# Amp subsonic or infrasonic filter necessary?



## LittleJoe (Feb 16, 2011)

for a sub? If I am using a 4 channel bridged amp to feed 350-400 watts to a JL 8w7 does does not have a subsonic or infrasonic filter will it damage anything? I just remember back in the day I ran tons of power to multiple amps that did not have those filters. no harm done.
I am not sure if this box will be sealed or ported. I am wanting sealed simply for space.


----------



## TREETOP (Feb 11, 2009)

An infrasonic filter is generally only used with a ported enclosure, to help prevent the sub from unloading below tuning frequency. I normally set it at 1/3 octave below tuning frequency.
For sealed, don't even sweat it.


----------



## LittleJoe (Feb 16, 2011)

well originally i was going to go sealed but I only have about 350 watts available. That lead me to thinking I should go ported but I don't have the filters on my amp. Therefore I may be back to using a sealed box. I'm just worried that the sub will not give that much output.


----------



## Aaron'z 2.5RS/WRX (Oct 24, 2007)

Reducing the subsonic info, leaves more power for "other" things..


----------



## LittleJoe (Feb 16, 2011)

Aaron'z 2.5RS/WRX said:


> Reducing the subsonic info, leaves more power for "other" things..


I'm not sure what that means. 
Will a amp without filters be ok to push a 8w7 sealed using 350-400 watts?


----------



## The Baron Groog (Mar 15, 2010)

LittleJoe said:


> I'm not sure what that means.
> Will a amp without filters be ok to push a 8w7 sealed using 350-400 watts?

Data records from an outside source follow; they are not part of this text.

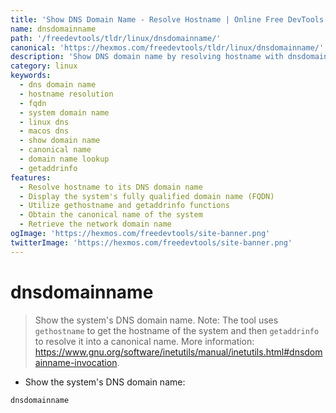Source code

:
 ```yaml
---
title: 'Show DNS Domain Name - Resolve Hostname | Online Free DevTools by Hexmos'
name: dnsdomainname
path: '/freedevtools/tldr/linux/dnsdomainname/'
canonical: 'https://hexmos.com/freedevtools/tldr/linux/dnsdomainname/'
description: 'Show DNS domain name by resolving hostname with dnsdomainname. Obtain the fully qualified domain name of your system. Free online tool, no registration required.'
category: linux
keywords:
  - dns domain name
  - hostname resolution
  - fqdn
  - system domain name
  - linux dns
  - macos dns
  - show domain name
  - canonical name
  - domain name lookup
  - getaddrinfo
features:
  - Resolve hostname to its DNS domain name
  - Display the system's fully qualified domain name (FQDN)
  - Utilize gethostname and getaddrinfo functions
  - Obtain the canonical name of the system
  - Retrieve the network domain name
ogImage: 'https://hexmos.com/freedevtools/site-banner.png'
twitterImage: 'https://hexmos.com/freedevtools/site-banner.png'
---
```


# dnsdomainname

> Show the system's DNS domain name.
> Note: The tool uses `gethostname` to get the hostname of the system and then `getaddrinfo` to resolve it into a canonical name.
> More information: <https://www.gnu.org/software/inetutils/manual/inetutils.html#dnsdomainname-invocation>.

- Show the system's DNS domain name:

`dnsdomainname`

He means that by removing in-audible content below 25Hz (or so) you are INCREASING the power available to the sub in the freq ranges you can hear. To play a freq of 20Hz to the same volume of a 40Hz freq would require 4x the power, so even if you are running a sealed enclosure an infrasonic filter will benefit your system's efficiency/loudness in the audible range.


----------



## Aaron'z 2.5RS/WRX (Oct 24, 2007)

Thank you Baron


----------



## The Baron Groog (Mar 15, 2010)

^ no worries


----------



## legend94 (Mar 15, 2006)

i keep searching for information on subsonic filters and this is why I want to add one even though i am using a sealed box. sadly my hu does not have one built in(not that many do). what would be the cheapest solution to filter out the frequencies that the sub can't play? 




The Baron Groog said:


> He means that by removing in-audible content below 25Hz (or so) you are INCREASING the power available to the sub in the freq ranges you can hear. To play a freq of 20Hz to the same volume of a 40Hz freq would require 4x the power, so even if you are running a sealed enclosure an infrasonic filter will benefit your system's efficiency/loudness in the audible range.


----------



## minbari (Mar 3, 2011)

The Baron Groog said:


> He means that by removing in-audible content below 25Hz (or so) you are INCREASING the power available to the sub in the freq ranges you can hear. To play a freq of 20Hz to the same volume of a 40Hz freq would require 4x the power, so even if you are running a sealed enclosure an infrasonic filter will benefit your system's efficiency/loudness in the audible range.


x12! a SSF is absolutely necessary for a ported enclosure, for the reasons stated. but can be usefull for sealed boxes as well.


----------



## BuickGN (May 29, 2009)

Does your sub amp have one?


----------



## Aaron'z 2.5RS/WRX (Oct 24, 2007)

BuickGN said:


> Does your sub amp have one?


 
Did you get my PM?


----------



## legend94 (Mar 15, 2006)

BuickGN said:


> Does your sub amp have one?


no, but i could always buy one that does! i know i dont want to go the rca route because i think that degrades the signal going into the amp way too much. the HU i will be using is an alpine 9835 but it doesnt have one either.


----------



## minbari (Mar 3, 2011)

legend94 said:


> no, but i could always buy one that does! i know i dont want to go the rca route because i think that degrades the signal going into the amp way too much. the HU i will be using is an alpine 9835 but it doesnt have one either.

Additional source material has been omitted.